Ariel pensó entonces que tampoco el poder y la riqueza te libraba de ser desgraciado como esa pobre reina, que siendo en teoría la mujer más poderosa de la Europa de su tiempo y ostentar gran numero de títulos y honores, sólo era una cautiva a la que sus carceleros trataban con dureza y hasta desprecio. Y reflexionó sobre ello, llegando a la conclusión que en todos esos oropeles de la grandeza tampoco estaba la felicidad. Y Ariel le preguntó a Jerónimo, lleno de estupor, para que hicieran reina a una mujer que sólo quiso el amor de su esposo y que sin querer otro privilegio que el de ser amada por ese hombre, hasta eso tan aparentemente sencillo le negaron. Realmente el amor desmesurado, tal y como lo cantan los poetas, puede parecer locura, se dijo para sus adentros el mozo. Y el tercer fraile le aclaró que el afán de poder de otros puede trastocarlo todo y hacer parecer malo y perjudicial cualquier sentimiento por muy sincero e inofensivo que sea. Y en parte eso era lo que ocurrió y ese desvarío de Doña Juana sirvió para que su sagaz padre recuperase el control sobre los reinos de la hija, que también eran suyos desde que se casara con la reina Isabel, madre de la ninguneada reina loca. Y a la muerte de Don Fernando, lo que sumaba más coronas sobre las sienes de Doña Juana, y mientras no se aclaraba la situación del estado e incluso la posible sucesión en el trono por su hijo primogénito Don Carlos, criado en Flandes, el cardenal primado se había convertido en el gobernador de Castilla, así como Don Alonso, hijo natural del difunto rey Don Fernando y arzobispo de Zaragoza, se encargaría de lo asuntos concernientes a la corona de Aragón.

Jerónimo dijo entonces que más parecía una cuestión de estado y de ambición que un problema de verdadera locura de una mujer que no debió jamás heredar tanto poder, ya que ni lo quería ni buscó ostentarlo y ejercerlo nunca. Fray Antonio añadió que la reina ya en vida de su marido fue infeliz y él abusó de la situación que le daba ser su consorte, hasta lograr ser proclamado rey por las cortes de Castilla y apartarla a ella del gobierno. El monje concluyó diciendo que ser tan poderoso puede ser la mayor desgracia si tienes demasiados escrúpulos y encima amas demasiado a quienes sólo procuran y quieren su propio beneficio, como es el caso de esa pobre desgraciada que ahora tildan de loca, pero no dejan que sus súbditos la vean por si descubren la verdad y se amotinan contra los usurpadores de su poder.

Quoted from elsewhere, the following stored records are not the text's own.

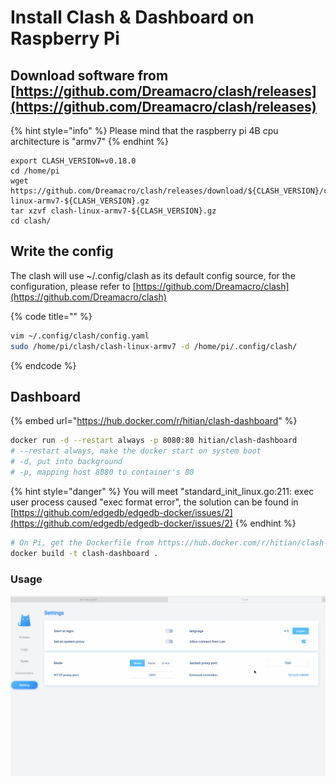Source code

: # Install Clash & Dashboard on Raspberry Pi

## Download software from [https://github.com/Dreamacro/clash/releases](https://github.com/Dreamacro/clash/releases)

{% hint style="info" %}
Please mind that the raspberry pi 4B cpu architecture is "armv7"
{% endhint %}

```
export CLASH_VERSION=v0.18.0
cd /home/pi
wget https://github.com/Dreamacro/clash/releases/download/${CLASH_VERSION}/clash-linux-armv7-${CLASH_VERSION}.gz
tar xzvf clash-linux-armv7-${CLASH_VERSION}.gz
cd clash/
```

## Write the config

The clash will use ~/.config/clash as its default config source, for the configuration, please refer to [https://github.com/Dreamacro/clash](https://github.com/Dreamacro/clash)

{% code title="" %}
```bash
vim ~/.config/clash/config.yaml
sudo /home/pi/clash/clash-linux-armv7 -d /home/pi/.config/clash/

```
{% endcode %}

## Dashboard

{% embed url="https://hub.docker.com/r/hitian/clash-dashboard" %}

```bash
docker run -d --restart always -p 8080:80 hitian/clash-dashboard
# --restart always, make the docker start on system boot
# -d, put into background
# -p, mapping host 8080 to container's 80
```

{% hint style="danger" %}
You will meet "standard\_init\_linux.go:211: exec user process caused "exec format error", the solution can be found in [https://github.com/edgedb/edgedb-docker/issues/2](https://github.com/edgedb/edgedb-docker/issues/2)
{% endhint %}

```bash
# On Pi, get the Dockerfile from https://hub.docker.com/r/hitian/clash-dashboard/dockerfile
docker build -t clash-dashboard .
```

### Usage

![](../.gitbook/assets/untitled.gif)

Ariel quedó triste al conocer toda esa historia, pero el camino hasta Monforte se le hizo corto y los frailes le invitaron a albergarse con ellos en el convento. No lo vistieron con un sayal, pero también compartió la cena en el refectorio de los monjes benedictinos y, tras la última oración, compartió un humilde catre con Jerónimo. Y a media noche notó el calor del cuerpo del otro joven en su vientre y su pene se puso en condiciones de actuar. Instintivamente echó un brazo sobre la cadera del joven fraile y creyó que estaba dormido profundamente, ya que no se movió ni hizo el menor además por librarse de ese peso. Ariel no quiso moverse tampoco y hasta respiraba quedamente para hacer el menor ruido posible. Y pasados unos minutos, que al chico le parecieron eternos, apreció que Jerónimo se subía las sayas del hábito y dejaba al aire los muslos y el culo. Eso excitó más al mozo y no tuvo reparos en apoyar el pene, ya muy duro, en la carne del fraile. Y el resto fue como coser y cantar. No le hizo falta presionar mucho y el instrumento entró solo y sin esfuerzo por el ano de Jerónimo. Y Ariel templó y acarició las cuerdas eróticas de su compañero de jergón y lo hizo vibrar como un arpa bien afinada. Nunca había catado carne de su mismo sexo, pero no le disgustó nada su primera experiencia sexual con otro hombre. En realidad lo usó y trató como si fuese una mujer y no un machito con pene. Pero le gustaron especialmente sus besos y el tacto tan suave y delicado de su piel. Le pareció mejor que estar con Rosaura, a pesar que el chico no tenía tetas donde recostar la cabeza y juguetear con los pezones y mordisquearlos. Sin embargo, las nalgas eran más duras y su redondez lo puso muy cachondo durante toda la noche, obligándole a repetir la penetración más de una vez.